Business

Fed Imposes New Restrictions on Officials’ Investment Activities

The Federal Reserve building in Washington.



Photo:

JOSHUA ROBERTS/REUTERS

The Federal Reserve will bar senior officials from purchasing individual securities and restrict investment activities to broad-based products such as mutual funds, following disclosures last month that resulted in the resignations of two reserve bank presidents.

The Fed said Thursday the new rules would apply to the system’s 12 reserve bank presidents and the seven governors on the central bank’s Washington-based board.

Fed Chairman

Jerome Powell’s

chances for a second term leading the central bank have been caught up in the reputational crisis triggered by senior officials’ stock-trading disclosures.

Mr. Powell, a Republican, had been the front-runner to keep the job when his term expires early next year. But questionable trading activities by two Fed bank presidents, first reported last month by The Wall Street Journal, cast a cloud over whether President Biden would name him to a new term. The disclosures gave a vocal minority of Democrats who already opposed his nomination new grounds to call for his replacement.

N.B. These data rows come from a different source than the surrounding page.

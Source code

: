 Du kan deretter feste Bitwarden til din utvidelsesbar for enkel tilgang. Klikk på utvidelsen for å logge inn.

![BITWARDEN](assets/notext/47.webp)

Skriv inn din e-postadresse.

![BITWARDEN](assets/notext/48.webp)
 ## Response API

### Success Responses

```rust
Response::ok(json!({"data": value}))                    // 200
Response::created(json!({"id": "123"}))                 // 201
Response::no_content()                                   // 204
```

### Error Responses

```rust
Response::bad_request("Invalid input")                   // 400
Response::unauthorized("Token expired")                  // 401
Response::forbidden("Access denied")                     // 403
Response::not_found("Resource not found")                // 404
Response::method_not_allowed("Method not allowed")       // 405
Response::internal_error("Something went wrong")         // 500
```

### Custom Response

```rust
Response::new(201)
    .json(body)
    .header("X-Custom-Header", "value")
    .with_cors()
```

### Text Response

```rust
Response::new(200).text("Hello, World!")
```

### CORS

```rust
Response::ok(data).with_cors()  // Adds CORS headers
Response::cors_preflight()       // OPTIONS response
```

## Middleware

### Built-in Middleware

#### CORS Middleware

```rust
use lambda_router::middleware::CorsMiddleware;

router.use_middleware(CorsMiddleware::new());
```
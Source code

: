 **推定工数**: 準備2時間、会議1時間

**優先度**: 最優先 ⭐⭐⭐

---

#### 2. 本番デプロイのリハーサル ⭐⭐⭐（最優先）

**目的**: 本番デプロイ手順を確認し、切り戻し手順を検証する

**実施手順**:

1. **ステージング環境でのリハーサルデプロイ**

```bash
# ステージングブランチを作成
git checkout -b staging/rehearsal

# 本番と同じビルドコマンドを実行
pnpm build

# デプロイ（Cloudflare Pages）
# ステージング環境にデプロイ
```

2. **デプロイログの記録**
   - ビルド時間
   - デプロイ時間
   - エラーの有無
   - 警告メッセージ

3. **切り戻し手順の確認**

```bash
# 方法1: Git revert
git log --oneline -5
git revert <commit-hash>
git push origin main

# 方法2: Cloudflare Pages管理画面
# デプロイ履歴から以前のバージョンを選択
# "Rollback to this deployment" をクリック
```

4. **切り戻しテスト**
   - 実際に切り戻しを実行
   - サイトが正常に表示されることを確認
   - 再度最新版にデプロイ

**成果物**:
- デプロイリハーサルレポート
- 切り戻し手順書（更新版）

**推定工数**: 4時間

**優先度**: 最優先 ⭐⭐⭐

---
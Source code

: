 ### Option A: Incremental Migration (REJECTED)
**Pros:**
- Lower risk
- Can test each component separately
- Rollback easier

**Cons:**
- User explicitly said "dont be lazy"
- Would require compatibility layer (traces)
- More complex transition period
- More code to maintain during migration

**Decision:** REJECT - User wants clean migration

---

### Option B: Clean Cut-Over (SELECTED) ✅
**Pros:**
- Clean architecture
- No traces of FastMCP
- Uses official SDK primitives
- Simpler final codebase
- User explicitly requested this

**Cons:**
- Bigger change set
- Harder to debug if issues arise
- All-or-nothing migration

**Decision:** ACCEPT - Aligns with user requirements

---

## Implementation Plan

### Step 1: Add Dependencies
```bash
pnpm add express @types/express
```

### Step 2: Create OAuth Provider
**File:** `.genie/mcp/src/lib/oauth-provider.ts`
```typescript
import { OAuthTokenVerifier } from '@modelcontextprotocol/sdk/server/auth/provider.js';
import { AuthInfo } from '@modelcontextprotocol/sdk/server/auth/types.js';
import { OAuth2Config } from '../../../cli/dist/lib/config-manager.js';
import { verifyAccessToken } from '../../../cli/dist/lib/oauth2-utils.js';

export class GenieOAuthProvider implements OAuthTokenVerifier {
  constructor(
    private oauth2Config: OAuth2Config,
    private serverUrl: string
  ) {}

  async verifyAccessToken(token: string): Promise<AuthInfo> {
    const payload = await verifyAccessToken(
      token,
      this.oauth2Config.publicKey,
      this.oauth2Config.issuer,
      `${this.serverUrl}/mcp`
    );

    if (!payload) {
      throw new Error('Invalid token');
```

The rules will require Fed officials and senior staff to provide 45 days’ advance notice for any purchases and sales of diversified investment vehicles, such as mutual funds. Officials will also be required to obtain prior approval for any investment purchases and sales, and they will be required to hold investments for a minimum of one year. Transactions won’t be allowed during periods of “heightened financial market stress,” the Fed said in a statement.

The rules go beyond what other government agencies require of senior leaders. Previously, the Fed restricted officials from buying or selling stocks of banks and other financial companies regulated by the central bank. The latest rules apply broader restrictions to the activities of the system’s 12 reserve banks.

Mr. Powell announced a review last month after disclosures by Dallas Fed President Robert Kaplan and Boston Fed President

Eric Rosengren

revealed a series of investments in companies or individual funds last year. Those trades spurred a heavy backlash because they coincided with extensive market interventions by the central bank to prevent a financial panic from the Covid-19 pandemic.

In a written statement, Mr. Powell said the new rules “raise the bar high in order to assure the public we serve that all of our senior officials maintain a single-minded focus on the public mission of the Federal Reserve.”